Compared to db/m group, db/db mice extremely developed obesity (a, b), hyperglycaemia (c) (n = 10). H&E (d), Oil-red O staining (e), and Masson staining (f) in GAS of db/db and db/m group. Scale bar, 20 μM. Red arrow indicates adipocytes; orange arrow indicates atrophic myofibres; green arrows indicate lipid droplets; black arrows indicate muscle fibrosis. g Quantitative analysis of the average cross-sectional area (CSA) of myofibres. h The forelimb grasping strength and i muscle mass and size of lower limbs were decreased in db/db mice compared with db/m mice. The whole-body composition analysis of dual‐energy X‐ray absorptiometry (DEXA) (j) displayed more fat mass, less lean mass (k) and decreased bone mineral density (BMD) (l) in db/db vs. db/m (n = 5 replicates). Transmission electron microscopy (TEM) of GAS from db/db and db/m mice (m, n).
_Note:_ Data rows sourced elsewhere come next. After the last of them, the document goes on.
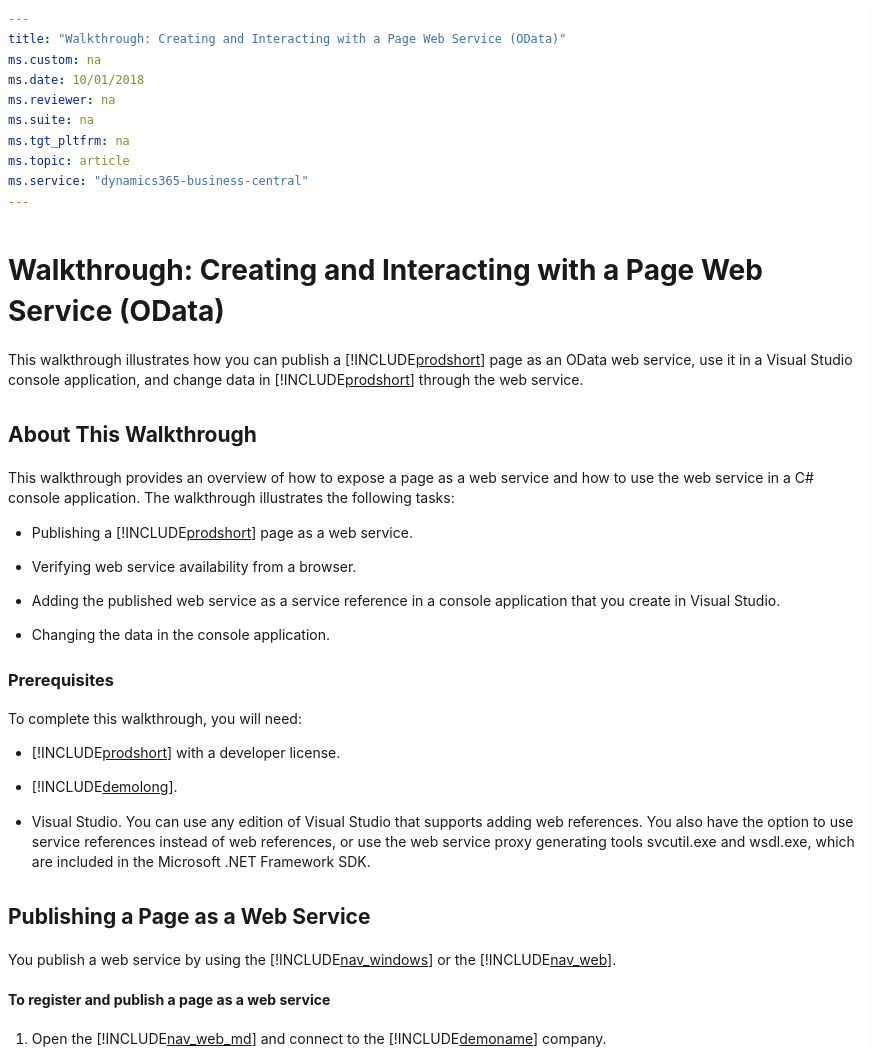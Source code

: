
 ```yaml
---
title: "Walkthrough: Creating and Interacting with a Page Web Service (OData)"
ms.custom: na
ms.date: 10/01/2018
ms.reviewer: na
ms.suite: na
ms.tgt_pltfrm: na
ms.topic: article
ms.service: "dynamics365-business-central"
---
```

# Walkthrough: Creating and Interacting with a Page Web Service (OData)
This walkthrough illustrates how you can publish a [!INCLUDE[prodshort](../developer/includes/prodshort.md)] page as an OData web service, use it in a Visual Studio console application, and change data in [!INCLUDE[prodshort](../developer/includes/prodshort.md)] through the web service.  
  
## About This Walkthrough  
 This walkthrough provides an overview of how to expose a page as a web service and how to use the web service in a C\# console application. The walkthrough illustrates the following tasks:  
  
-   Publishing a [!INCLUDE[prodshort](../developer/includes/prodshort.md)] page as a web service.  
  
-   Verifying web service availability from a browser.  
  
-   Adding the published web service as a service reference in a console application that you create in Visual Studio.  
  
-   Changing the data in the console application.  
  
### Prerequisites  
 To complete this walkthrough, you will need:  
  
-   [!INCLUDE[prodshort](../developer/includes/prodshort.md)] with a developer license.  
  
-   [!INCLUDE[demolong](../developer/includes/demolong_md.md)].  
  
-   Visual Studio. You can use any edition of Visual Studio that supports adding web references. You also have the option to use service references instead of web references, or use the web service proxy generating tools svcutil.exe and wsdl.exe, which are included in the Microsoft .NET Framework SDK.  
  
## Publishing a Page as a Web Service  
 You publish a web service by using the [!INCLUDE[nav_windows](../developer/includes/nav_windows_md.md)] or the [!INCLUDE[nav_web](../developer/includes/nav_web_md.md)].  
  
#### To register and publish a page as a web service  
  
1.  Open the [!INCLUDE[nav_web_md](../developer/includes/nav_web_md.md)] and connect to the [!INCLUDE[demoname](../developer/includes/demoname_md.md)] company.  
  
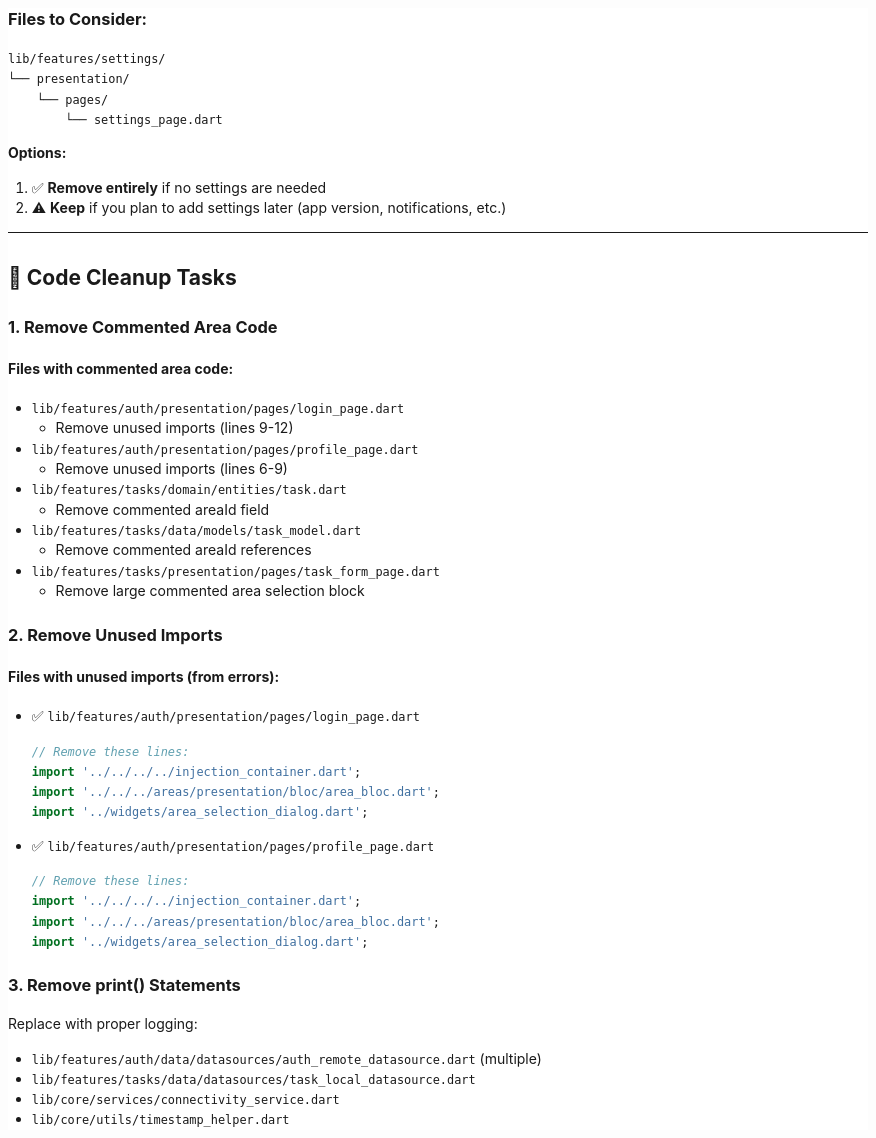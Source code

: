 ### Files to Consider:
```
lib/features/settings/
└── presentation/
    └── pages/
        └── settings_page.dart
```

**Options:**
1. ✅ **Remove entirely** if no settings are needed
2. ⚠️ **Keep** if you plan to add settings later (app version, notifications, etc.)

---

## 🧹 Code Cleanup Tasks

### 1. Remove Commented Area Code

#### Files with commented area code:
- `lib/features/auth/presentation/pages/login_page.dart`
  - Remove unused imports (lines 9-12)
- `lib/features/auth/presentation/pages/profile_page.dart`
  - Remove unused imports (lines 6-9)
- `lib/features/tasks/domain/entities/task.dart`
  - Remove commented areaId field
- `lib/features/tasks/data/models/task_model.dart`
  - Remove commented areaId references
- `lib/features/tasks/presentation/pages/task_form_page.dart`
  - Remove large commented area selection block

### 2. Remove Unused Imports

#### Files with unused imports (from errors):
- ✅ `lib/features/auth/presentation/pages/login_page.dart`
  ```dart
  // Remove these lines:
  import '../../../../injection_container.dart';
  import '../../../areas/presentation/bloc/area_bloc.dart';
  import '../widgets/area_selection_dialog.dart';
  ```

- ✅ `lib/features/auth/presentation/pages/profile_page.dart`
  ```dart
  // Remove these lines:
  import '../../../../injection_container.dart';
  import '../../../areas/presentation/bloc/area_bloc.dart';
  import '../widgets/area_selection_dialog.dart';
  ```

### 3. Remove print() Statements

Replace with proper logging:
- `lib/features/auth/data/datasources/auth_remote_datasource.dart` (multiple)
- `lib/features/tasks/data/datasources/task_local_datasource.dart`
- `lib/core/services/connectivity_service.dart`
- `lib/core/utils/timestamp_helper.dart`
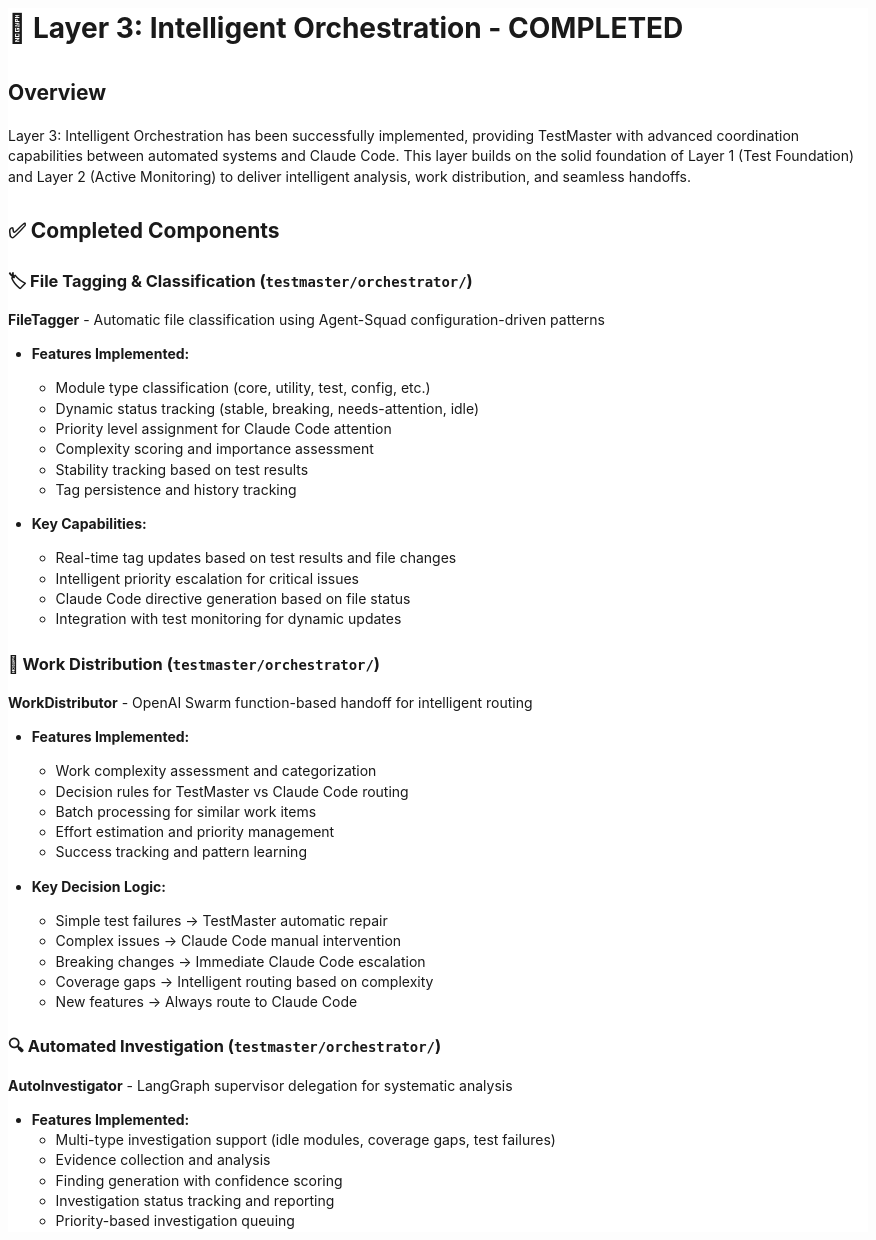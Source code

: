 # 🎯 Layer 3: Intelligent Orchestration - COMPLETED

## Overview

Layer 3: Intelligent Orchestration has been successfully implemented, providing TestMaster with advanced coordination capabilities between automated systems and Claude Code. This layer builds on the solid foundation of Layer 1 (Test Foundation) and Layer 2 (Active Monitoring) to deliver intelligent analysis, work distribution, and seamless handoffs.

## ✅ Completed Components

### 🏷️ File Tagging & Classification (`testmaster/orchestrator/`)

**FileTagger** - Automatic file classification using Agent-Squad configuration-driven patterns
- **Features Implemented:**
  - Module type classification (core, utility, test, config, etc.)
  - Dynamic status tracking (stable, breaking, needs-attention, idle)
  - Priority level assignment for Claude Code attention
  - Complexity scoring and importance assessment
  - Stability tracking based on test results
  - Tag persistence and history tracking

- **Key Capabilities:**
  - Real-time tag updates based on test results and file changes
  - Intelligent priority escalation for critical issues
  - Claude Code directive generation based on file status
  - Integration with test monitoring for dynamic updates

### 🎯 Work Distribution (`testmaster/orchestrator/`)

**WorkDistributor** - OpenAI Swarm function-based handoff for intelligent routing
- **Features Implemented:**
  - Work complexity assessment and categorization
  - Decision rules for TestMaster vs Claude Code routing
  - Batch processing for similar work items
  - Effort estimation and priority management
  - Success tracking and pattern learning

- **Key Decision Logic:**
  - Simple test failures → TestMaster automatic repair
  - Complex issues → Claude Code manual intervention
  - Breaking changes → Immediate Claude Code escalation
  - Coverage gaps → Intelligent routing based on complexity
  - New features → Always route to Claude Code

### 🔍 Automated Investigation (`testmaster/orchestrator/`)

**AutoInvestigator** - LangGraph supervisor delegation for systematic analysis
- **Features Implemented:**
  - Multi-type investigation support (idle modules, coverage gaps, test failures)
  - Evidence collection and analysis
  - Finding generation with confidence scoring
  - Investigation status tracking and reporting
  - Priority-based investigation queuing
The long red arrow indicates mitochondrial abnormalities and the short one indicates normal mitochondria; the blue arrow indicates myelinbody; the yellow arrows indicate muscular glycogen; the long green arrow indicates swelling endoplasmic reticulum and the short one indicates normal endoplasmic reticulum. Data were expressed as mean ± S. D. *P < 0.05 **P < 0.01. Note: H&E: haematoxylin and eosin; GAS: gastrocnemius; CSA: average cross-sectional area; DEXA: dual‐energy X‐ray absorptiometry; BMD: decreased bone mineral density; TEM: Transmission electron microscopy.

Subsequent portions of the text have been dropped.